Personal information
- Born: 18 October 1937 (age 88) Baku, Azerbaijan
- Died: December 2010 Ukraine
- Height: 152 cm (5 ft 0 in)

Sport
- Sport: Greco-Roman wrestling
- Club: Dynamo
- Coached by: Zaven Agadzanyan

Medal record
Representing the Soviet Union
World Championships
| Gold medal – first place | 1961 Yokohama | -52 kg |
European Championships
| Silver medal – second place | 1966 Essen | -57 kg |

= Armais Sayadov =

Soviet amateur wrestler (born 1937)

Armais Vaganovich Sayadov (Армаис Ваганович Саядов, born 18 October 1937) is an Armenian retired flyweight Greco-Roman wrestler. He competed for the Soviet Union at the 1964 Summer Olympics, but was eliminated after three bouts. Sayadov won the world title in 1961 and placed second at the 1966 European Championships. Domestically he won the Soviet title in 1958, 1961, 1963 and 1965. His elder brother Georgy competed in freestyle wrestling at the 1952 Olympics.
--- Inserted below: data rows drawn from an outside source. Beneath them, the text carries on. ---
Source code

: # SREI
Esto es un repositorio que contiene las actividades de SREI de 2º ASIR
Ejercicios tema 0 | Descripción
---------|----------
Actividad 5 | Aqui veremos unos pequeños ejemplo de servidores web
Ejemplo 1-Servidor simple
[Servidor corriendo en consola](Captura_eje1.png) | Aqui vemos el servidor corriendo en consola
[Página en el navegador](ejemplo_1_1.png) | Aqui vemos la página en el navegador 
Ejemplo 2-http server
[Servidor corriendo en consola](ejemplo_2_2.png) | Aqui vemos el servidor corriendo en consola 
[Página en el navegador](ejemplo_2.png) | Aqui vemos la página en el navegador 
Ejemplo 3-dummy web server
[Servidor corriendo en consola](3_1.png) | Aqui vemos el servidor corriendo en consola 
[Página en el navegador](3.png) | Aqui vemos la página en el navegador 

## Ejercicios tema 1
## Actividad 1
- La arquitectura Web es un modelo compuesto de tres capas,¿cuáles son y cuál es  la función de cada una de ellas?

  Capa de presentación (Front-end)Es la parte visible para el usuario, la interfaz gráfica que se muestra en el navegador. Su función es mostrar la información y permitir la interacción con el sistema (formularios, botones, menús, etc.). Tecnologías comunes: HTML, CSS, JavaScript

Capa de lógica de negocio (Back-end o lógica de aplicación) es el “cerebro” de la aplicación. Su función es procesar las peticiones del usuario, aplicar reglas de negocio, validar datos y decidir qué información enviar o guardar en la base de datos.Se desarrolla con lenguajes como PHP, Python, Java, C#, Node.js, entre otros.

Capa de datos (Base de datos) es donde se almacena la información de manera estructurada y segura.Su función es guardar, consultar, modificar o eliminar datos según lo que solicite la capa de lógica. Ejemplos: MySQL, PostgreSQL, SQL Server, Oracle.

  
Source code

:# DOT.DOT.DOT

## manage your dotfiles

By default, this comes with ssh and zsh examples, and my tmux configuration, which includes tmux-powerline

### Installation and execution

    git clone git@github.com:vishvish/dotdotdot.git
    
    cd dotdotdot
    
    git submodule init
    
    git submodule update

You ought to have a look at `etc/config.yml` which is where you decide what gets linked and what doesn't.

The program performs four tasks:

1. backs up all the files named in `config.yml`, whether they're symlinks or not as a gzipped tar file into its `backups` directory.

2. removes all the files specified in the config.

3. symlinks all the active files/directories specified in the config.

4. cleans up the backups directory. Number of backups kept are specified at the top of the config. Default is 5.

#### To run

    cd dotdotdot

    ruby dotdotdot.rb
Armais was born to the Armenian wrestler Vagan Sayadyan, who changed his last name to Sayadov to blend in Azerbaijan. Besides Georgy, Armais had three other brothers. Initially, both Georgy and Armais competed as flyweights in freestyle wrestlers, but Armais later moved to Greco-Roman wrestling to avoid competing against his brother. After retiring from competitions, he had a long career as a coach and referee. In 1990, during the Baku pogrom, he fled to Kyiv, Ukraine.